§ WHAT IS NEEDED
Set down exactly the lines of the listing below, please, beginning with the first and ending with the line that holds "<https://www.google.com/search?q=sap+vs+odoo> (與 SAP".

§ INFORMATION SUPPLIED
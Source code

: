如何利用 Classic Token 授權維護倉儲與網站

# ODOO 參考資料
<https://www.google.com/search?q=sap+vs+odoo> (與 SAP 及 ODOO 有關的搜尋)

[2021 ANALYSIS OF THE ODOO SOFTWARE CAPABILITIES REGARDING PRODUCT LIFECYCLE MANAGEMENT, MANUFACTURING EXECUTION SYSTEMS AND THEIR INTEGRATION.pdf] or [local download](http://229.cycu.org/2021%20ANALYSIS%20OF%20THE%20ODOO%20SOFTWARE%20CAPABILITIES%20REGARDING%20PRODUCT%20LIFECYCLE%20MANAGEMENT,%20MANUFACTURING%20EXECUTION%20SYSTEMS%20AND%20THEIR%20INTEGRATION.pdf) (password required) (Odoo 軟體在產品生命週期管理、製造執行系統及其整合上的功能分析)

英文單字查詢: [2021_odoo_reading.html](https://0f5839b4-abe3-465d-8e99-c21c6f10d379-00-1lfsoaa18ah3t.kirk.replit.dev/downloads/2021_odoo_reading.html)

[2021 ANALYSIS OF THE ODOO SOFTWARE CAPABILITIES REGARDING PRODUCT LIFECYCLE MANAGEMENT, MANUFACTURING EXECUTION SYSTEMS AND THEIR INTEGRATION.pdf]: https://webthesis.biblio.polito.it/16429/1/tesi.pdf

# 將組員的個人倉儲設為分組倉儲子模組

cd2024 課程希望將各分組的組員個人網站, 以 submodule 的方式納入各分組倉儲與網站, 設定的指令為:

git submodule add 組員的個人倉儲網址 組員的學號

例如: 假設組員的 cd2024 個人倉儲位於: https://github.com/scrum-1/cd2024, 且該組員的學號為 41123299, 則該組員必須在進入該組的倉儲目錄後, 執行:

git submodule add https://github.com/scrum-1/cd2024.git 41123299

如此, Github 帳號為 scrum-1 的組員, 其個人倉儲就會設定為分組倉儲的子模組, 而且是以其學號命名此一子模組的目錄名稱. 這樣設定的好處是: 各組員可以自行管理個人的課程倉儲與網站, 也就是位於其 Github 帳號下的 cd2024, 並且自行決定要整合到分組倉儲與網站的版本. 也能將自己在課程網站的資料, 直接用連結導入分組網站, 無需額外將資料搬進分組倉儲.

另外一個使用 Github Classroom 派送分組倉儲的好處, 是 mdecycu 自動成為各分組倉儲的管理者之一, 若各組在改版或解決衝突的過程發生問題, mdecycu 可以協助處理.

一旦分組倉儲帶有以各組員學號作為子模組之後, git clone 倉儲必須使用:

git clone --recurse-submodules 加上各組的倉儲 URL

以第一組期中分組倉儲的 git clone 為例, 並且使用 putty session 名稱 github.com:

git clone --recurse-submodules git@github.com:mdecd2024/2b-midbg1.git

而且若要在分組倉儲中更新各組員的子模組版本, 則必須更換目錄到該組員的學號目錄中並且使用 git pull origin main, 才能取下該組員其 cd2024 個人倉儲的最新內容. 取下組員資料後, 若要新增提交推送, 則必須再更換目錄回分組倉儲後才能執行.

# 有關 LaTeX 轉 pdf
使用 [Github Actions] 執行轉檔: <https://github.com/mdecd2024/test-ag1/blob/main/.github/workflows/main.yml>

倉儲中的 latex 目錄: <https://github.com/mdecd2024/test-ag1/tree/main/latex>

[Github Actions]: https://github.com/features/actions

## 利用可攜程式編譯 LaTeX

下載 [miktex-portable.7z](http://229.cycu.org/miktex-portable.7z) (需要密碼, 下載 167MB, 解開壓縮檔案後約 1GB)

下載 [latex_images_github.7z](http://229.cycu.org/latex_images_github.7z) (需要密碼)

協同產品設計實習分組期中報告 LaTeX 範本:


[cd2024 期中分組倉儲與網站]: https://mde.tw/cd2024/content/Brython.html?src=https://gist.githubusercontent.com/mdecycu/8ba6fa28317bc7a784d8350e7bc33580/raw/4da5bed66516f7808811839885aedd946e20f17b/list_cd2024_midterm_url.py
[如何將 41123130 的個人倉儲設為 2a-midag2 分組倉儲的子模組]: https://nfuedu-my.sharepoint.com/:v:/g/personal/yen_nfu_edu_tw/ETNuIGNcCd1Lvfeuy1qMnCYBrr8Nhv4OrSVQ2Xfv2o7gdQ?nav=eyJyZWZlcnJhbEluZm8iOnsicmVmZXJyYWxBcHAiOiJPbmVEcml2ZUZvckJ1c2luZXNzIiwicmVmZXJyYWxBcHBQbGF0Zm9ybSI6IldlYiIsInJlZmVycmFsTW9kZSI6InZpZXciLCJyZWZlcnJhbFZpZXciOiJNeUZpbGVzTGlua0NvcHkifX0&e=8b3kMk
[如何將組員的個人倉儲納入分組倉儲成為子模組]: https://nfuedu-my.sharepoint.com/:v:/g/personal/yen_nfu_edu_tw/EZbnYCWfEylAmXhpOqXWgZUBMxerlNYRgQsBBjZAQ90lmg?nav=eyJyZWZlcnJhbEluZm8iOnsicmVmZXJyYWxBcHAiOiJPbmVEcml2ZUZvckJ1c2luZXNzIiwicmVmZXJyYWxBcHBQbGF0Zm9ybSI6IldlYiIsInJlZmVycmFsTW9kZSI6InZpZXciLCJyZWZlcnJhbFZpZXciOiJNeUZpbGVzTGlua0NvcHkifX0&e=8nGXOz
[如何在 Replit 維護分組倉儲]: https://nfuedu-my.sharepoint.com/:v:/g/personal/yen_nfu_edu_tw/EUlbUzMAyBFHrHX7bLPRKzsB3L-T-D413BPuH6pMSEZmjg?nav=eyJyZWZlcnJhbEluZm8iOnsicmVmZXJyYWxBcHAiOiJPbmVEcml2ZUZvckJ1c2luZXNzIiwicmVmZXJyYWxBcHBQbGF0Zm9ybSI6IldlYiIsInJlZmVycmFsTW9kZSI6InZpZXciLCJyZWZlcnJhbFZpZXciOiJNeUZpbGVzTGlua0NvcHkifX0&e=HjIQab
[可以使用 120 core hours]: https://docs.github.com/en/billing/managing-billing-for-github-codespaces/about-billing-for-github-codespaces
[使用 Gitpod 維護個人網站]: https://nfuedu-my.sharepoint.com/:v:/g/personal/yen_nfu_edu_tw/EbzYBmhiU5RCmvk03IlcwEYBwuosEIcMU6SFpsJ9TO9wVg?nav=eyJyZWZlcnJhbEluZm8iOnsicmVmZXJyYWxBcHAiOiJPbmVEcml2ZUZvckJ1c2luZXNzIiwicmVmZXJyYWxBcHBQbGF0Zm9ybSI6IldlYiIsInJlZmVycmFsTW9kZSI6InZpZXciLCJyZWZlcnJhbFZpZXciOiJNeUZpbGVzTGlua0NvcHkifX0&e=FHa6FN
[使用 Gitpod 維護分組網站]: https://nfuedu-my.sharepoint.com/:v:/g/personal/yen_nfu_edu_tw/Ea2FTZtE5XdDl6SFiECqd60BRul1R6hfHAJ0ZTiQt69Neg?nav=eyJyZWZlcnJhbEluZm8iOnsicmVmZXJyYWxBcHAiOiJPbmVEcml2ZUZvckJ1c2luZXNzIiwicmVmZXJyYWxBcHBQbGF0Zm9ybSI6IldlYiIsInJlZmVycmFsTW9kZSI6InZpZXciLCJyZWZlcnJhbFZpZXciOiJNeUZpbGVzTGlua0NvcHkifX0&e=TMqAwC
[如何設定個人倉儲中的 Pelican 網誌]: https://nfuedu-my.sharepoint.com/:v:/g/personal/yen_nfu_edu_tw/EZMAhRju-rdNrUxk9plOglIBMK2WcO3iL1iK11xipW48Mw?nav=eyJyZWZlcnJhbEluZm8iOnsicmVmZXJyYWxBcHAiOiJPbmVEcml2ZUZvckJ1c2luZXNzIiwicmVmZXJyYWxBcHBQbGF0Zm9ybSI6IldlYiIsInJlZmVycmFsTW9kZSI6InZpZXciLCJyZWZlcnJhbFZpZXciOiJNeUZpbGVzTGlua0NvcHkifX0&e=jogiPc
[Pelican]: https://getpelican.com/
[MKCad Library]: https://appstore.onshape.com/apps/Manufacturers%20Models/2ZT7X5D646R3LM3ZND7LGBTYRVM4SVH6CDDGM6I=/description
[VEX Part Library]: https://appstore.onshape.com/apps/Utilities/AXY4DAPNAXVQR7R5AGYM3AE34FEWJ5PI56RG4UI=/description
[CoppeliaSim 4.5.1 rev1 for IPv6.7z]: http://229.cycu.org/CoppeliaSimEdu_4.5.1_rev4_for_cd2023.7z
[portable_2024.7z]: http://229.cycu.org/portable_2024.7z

§ TASK OUTPUT
Source code

:如何利用 Classic Token 授權維護倉儲與網站

# ODOO 參考資料
<https://www.google.com/search?q=sap+vs+odoo> (與 SAP 及 ODOO 有關的搜尋)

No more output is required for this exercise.